Curitiba O Corpo de Bombeiros aguarda o laudo do Instituto Médico Legal (IML) para saber a causa da morte de Ricardo Augusto Esteves, de 46 anos. No último domingo, Esteves e mais quatro amigos quase se afogaram quanto tentavam alcançar a nado a ilha da Barra, próximo a Guaratuba, entre o litoral paranaense e catarinense. Ele chegou a ser socorrido, mas morreu na praia.
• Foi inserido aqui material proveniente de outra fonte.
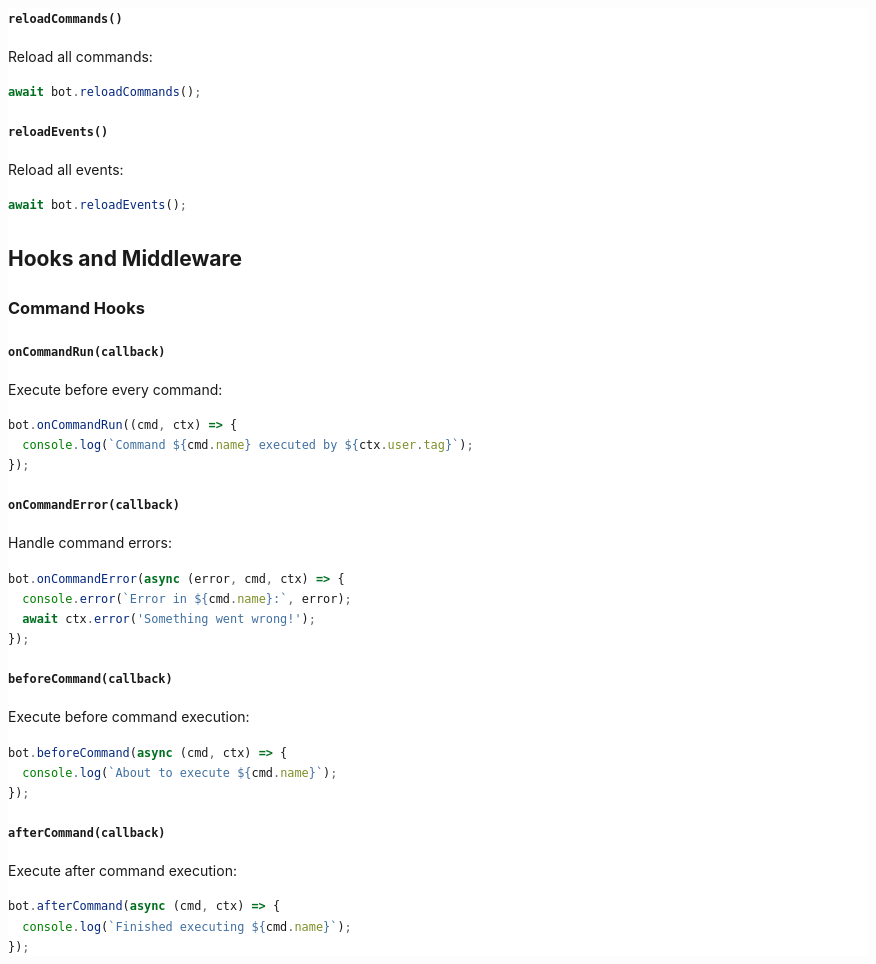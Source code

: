 #### `reloadCommands()`

Reload all commands:

```javascript
await bot.reloadCommands();
```

#### `reloadEvents()`

Reload all events:

```javascript
await bot.reloadEvents();
```

## Hooks and Middleware

### Command Hooks

#### `onCommandRun(callback)`

Execute before every command:

```javascript
bot.onCommandRun((cmd, ctx) => {
  console.log(`Command ${cmd.name} executed by ${ctx.user.tag}`);
});
```

#### `onCommandError(callback)`

Handle command errors:

```javascript
bot.onCommandError(async (error, cmd, ctx) => {
  console.error(`Error in ${cmd.name}:`, error);
  await ctx.error('Something went wrong!');
});
```

#### `beforeCommand(callback)`

Execute before command execution:

```javascript
bot.beforeCommand(async (cmd, ctx) => {
  console.log(`About to execute ${cmd.name}`);
});
```

#### `afterCommand(callback)`

Execute after command execution:

```javascript
bot.afterCommand(async (cmd, ctx) => {
  console.log(`Finished executing ${cmd.name}`);
});
```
De acordo com o tenente Eduardo Gomes Pinheiro, do Corpo de Bombeiros de Matinhos, o grupo era de São José dos Pinhais (Região Metropolitana de Curitiba). O local possui sinalização de alerta para que os banhistas não tentem a travessia entre a praia e a ilha a nado. ''Mas é comum isso acontecer e fica difícil evitar, principalmente porque esse ponto é distante dos postos de guarda-vidas'', explicou Pinheiro.
Por volta das 18 horas, quando os cinco banhistas tentavam atravessar nadando os 100 metros que dividem a ilha e a praia, um deles percebeu que o mar estava muito agitado. Ele alertou os guarda-vidas, que conseguiram socorrer os cinco. ''O rapaz que morreu (Esteves) estava conversando com o guarda-vidas durante o salvamento. Ele começou a agir de forma estranha e ficou todo roxo. Mais tarde, na areia, ele morreu'', disse Pinheiro.
Baleado Algacir Júnior, 13 anos, morreu na madrugada de ontem. Ele estava internado no Hospital do Trabalhador desde 6 de novembro, quando foi atingido na cabeça por uma bala, no Conjunto Itatiaia, Cidade Industrial de Curitiba. O autor do disparo, José Luiz dos Santos, está detido. O inquérito já foi concluído e encaminhado à Justiça. Segundo o delegado Antônio Rocha, que presidiu o inquérito, Santos havia ido a um bar atrás de sua ex-namorada, que estava em companhia de outro homem. Durante uma discussão, Santos disparou e atingiu o Júnior.